Kansas Bankruptcy Lawyer

Chapter 13 Bankruptcy – Notice of Allowed Claims


In your Chapter 13 case, part of the Trustee’s job is to pay creditors out of the payments you make to him. In order to get paid, creditors have to file applications with the court. Those applications are called “proofs of claim”. Once the creditors have filed their proofs of claim, the Trustee reviews them for correctness and to make sure they agree with our plan (the document we filed with the court identifying who we are paying and how much). He then will approve the claim or object to it as necessary. Once he is done with this process, he files the Motion to Allow Claims. This is the form he files with the court to get permission from the Judge to begin paying the creditors. He mails copies to both you and us. We review them for accuracy also. 

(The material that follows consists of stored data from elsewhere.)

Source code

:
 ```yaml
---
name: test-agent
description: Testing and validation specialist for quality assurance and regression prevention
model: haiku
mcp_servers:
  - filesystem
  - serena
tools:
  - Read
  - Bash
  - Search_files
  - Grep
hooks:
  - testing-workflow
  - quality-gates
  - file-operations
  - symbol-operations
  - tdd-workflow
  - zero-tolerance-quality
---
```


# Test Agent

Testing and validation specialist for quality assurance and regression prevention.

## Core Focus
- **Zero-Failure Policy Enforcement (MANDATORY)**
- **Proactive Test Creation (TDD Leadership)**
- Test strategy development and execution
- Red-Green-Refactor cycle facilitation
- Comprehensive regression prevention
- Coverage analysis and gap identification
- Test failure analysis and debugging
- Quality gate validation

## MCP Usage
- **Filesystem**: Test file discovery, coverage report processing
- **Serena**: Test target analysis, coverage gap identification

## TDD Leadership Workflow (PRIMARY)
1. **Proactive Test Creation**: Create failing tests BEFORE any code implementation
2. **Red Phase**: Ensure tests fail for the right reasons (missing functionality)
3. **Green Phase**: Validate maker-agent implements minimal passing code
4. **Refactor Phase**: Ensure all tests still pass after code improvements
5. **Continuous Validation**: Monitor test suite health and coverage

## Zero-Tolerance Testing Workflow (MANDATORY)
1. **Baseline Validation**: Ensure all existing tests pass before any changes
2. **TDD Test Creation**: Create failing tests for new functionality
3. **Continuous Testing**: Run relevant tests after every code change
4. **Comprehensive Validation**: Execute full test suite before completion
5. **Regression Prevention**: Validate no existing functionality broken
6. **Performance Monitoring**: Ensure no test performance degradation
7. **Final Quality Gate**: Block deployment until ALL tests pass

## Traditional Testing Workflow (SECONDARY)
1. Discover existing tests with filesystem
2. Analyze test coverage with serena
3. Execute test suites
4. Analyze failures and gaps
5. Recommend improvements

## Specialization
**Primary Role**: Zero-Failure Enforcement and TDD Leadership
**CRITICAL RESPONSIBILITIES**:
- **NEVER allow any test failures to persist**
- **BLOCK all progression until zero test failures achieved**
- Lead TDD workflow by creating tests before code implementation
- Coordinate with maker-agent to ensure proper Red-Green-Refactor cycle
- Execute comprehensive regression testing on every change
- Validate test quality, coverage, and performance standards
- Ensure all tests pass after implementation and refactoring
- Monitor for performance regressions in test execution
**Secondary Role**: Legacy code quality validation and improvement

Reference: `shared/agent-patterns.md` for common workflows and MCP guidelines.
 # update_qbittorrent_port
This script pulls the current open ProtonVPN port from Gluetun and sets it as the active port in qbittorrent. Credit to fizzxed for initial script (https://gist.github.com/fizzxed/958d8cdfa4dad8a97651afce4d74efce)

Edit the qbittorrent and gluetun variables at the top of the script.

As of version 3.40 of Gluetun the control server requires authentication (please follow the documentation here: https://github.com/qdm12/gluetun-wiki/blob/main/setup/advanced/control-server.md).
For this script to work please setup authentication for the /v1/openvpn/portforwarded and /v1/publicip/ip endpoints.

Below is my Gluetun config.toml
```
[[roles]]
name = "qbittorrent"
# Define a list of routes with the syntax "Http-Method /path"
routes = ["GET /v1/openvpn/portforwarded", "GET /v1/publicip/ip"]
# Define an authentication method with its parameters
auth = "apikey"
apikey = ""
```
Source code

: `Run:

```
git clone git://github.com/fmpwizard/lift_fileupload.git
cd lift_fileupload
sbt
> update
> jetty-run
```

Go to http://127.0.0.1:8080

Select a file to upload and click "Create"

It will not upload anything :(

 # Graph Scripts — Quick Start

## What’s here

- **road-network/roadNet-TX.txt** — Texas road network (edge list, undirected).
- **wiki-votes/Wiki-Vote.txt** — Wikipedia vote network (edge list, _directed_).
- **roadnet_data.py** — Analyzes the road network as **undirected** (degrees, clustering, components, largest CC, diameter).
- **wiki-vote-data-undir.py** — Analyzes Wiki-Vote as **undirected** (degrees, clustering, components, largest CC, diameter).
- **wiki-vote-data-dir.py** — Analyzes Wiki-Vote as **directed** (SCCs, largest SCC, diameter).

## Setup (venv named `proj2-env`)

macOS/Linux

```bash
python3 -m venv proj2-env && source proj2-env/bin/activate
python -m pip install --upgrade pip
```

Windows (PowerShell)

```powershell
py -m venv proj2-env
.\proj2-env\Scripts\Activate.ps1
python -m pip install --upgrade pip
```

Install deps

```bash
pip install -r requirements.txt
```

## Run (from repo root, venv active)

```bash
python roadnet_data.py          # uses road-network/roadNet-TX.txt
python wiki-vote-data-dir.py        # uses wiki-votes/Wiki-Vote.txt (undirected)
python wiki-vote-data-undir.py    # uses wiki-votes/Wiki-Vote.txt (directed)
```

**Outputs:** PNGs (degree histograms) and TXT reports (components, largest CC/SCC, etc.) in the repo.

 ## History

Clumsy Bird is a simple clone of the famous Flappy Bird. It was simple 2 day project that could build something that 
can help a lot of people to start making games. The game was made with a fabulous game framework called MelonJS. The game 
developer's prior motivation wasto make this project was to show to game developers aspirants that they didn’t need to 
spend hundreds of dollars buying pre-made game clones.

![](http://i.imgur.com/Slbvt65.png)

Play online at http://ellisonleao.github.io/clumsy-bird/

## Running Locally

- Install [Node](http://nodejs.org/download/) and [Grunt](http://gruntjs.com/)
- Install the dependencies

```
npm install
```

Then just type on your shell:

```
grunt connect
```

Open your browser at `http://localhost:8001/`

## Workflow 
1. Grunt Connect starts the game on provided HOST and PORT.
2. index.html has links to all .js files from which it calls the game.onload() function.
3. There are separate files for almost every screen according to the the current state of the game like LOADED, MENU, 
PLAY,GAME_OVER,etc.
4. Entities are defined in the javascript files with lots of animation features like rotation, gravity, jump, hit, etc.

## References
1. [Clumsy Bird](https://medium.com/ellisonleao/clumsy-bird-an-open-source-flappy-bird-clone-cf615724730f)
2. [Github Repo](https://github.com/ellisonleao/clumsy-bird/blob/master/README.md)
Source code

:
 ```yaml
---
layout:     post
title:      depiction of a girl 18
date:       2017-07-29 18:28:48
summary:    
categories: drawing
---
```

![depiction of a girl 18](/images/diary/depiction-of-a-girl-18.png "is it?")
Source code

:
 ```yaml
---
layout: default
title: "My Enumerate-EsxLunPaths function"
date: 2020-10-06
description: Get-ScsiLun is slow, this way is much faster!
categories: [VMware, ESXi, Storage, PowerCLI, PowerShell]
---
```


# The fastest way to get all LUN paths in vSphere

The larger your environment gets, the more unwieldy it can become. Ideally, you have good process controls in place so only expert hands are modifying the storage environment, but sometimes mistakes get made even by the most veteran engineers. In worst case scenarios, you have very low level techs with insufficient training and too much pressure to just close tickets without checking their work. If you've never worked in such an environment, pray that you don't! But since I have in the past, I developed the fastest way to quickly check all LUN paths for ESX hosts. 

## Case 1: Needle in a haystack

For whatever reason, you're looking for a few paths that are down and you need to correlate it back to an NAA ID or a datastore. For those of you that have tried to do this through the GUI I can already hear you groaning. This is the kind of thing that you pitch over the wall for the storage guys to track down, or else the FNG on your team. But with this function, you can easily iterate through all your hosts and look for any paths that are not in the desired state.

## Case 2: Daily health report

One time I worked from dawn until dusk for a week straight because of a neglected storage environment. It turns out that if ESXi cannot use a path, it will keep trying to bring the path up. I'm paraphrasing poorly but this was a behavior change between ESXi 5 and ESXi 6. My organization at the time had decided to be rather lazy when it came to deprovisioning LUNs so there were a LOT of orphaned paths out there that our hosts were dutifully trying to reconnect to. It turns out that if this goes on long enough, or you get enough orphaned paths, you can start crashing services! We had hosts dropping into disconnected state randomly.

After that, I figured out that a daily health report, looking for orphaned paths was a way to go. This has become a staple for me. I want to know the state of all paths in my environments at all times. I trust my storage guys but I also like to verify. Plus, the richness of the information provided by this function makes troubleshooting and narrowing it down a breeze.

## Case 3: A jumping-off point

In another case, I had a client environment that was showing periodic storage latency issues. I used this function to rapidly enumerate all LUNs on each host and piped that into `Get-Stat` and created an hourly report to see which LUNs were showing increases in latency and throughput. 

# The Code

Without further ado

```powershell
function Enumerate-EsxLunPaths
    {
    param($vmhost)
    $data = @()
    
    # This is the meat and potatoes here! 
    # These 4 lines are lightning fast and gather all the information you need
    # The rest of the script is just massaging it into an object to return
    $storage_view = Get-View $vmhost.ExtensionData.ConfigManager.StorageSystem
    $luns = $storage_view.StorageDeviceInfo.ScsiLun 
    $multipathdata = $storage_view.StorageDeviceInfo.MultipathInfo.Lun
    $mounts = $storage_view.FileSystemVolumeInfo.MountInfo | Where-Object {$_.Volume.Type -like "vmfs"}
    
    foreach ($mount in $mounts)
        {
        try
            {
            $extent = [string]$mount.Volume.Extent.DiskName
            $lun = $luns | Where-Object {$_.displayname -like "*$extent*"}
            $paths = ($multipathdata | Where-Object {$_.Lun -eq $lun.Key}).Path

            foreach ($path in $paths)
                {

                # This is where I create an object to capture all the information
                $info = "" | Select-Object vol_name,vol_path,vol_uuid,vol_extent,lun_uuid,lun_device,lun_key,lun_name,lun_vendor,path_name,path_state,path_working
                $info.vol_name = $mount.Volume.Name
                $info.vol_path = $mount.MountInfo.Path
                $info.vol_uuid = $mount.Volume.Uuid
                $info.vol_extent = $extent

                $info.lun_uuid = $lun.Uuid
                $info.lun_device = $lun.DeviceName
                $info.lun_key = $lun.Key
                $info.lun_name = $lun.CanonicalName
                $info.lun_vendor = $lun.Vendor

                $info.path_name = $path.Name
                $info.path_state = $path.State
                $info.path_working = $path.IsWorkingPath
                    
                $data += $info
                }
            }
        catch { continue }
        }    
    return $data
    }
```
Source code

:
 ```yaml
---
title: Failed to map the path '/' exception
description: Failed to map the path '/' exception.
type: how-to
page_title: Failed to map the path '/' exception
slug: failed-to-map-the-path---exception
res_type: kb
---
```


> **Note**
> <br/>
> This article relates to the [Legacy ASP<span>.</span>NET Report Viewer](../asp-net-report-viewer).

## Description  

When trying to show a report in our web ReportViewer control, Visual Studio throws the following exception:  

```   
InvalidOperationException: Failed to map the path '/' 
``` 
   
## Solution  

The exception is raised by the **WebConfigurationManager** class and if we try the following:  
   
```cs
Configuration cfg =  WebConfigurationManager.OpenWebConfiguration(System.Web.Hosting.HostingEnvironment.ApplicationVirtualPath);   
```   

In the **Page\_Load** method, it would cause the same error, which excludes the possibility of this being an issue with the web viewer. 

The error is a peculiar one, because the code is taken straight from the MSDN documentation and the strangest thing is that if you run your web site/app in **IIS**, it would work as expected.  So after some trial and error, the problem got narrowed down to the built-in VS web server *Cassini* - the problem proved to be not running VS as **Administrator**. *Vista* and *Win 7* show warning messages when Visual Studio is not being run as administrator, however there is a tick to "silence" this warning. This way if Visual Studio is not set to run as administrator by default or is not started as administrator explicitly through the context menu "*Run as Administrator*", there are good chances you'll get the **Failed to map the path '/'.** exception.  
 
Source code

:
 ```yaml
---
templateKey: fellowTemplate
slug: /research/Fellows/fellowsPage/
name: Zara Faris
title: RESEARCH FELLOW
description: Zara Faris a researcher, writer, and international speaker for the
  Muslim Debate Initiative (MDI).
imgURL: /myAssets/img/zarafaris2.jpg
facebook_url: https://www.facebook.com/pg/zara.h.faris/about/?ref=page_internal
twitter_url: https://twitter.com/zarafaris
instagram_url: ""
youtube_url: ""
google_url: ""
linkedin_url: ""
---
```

They are confusing, because they include creditors whom we will not be paying as well as those we will be paying. Sometimes, creditors who are not going to get paid will file a claim anyway, just in case extra money turns up (for example, if you win the lottery, they would get paid). If they file a claim, they are listed in the Motion to Allow Claims. This does not mean they will get paid. The easiest way to tell is to look at the column titled “percent forgiven”. If you see 100% next to that creditor, it means that 100% of the debt will be discharged – in other words, 0% will be paid. Sometimes, you will see two claims for one creditor. This is called a “split claim”. It usually happens when you are paying for a car that is worth less than you owe. For example, if you owe $10,000, and the car is worth $7,000, then $7,000 of the claim is “secured” and will be paid. $3,000 of the claim is “unsecured” and will not be paid. To show this, the Trustee would show 2 claims, a $7,0000 secured claim and a $3,000 unsecured claim.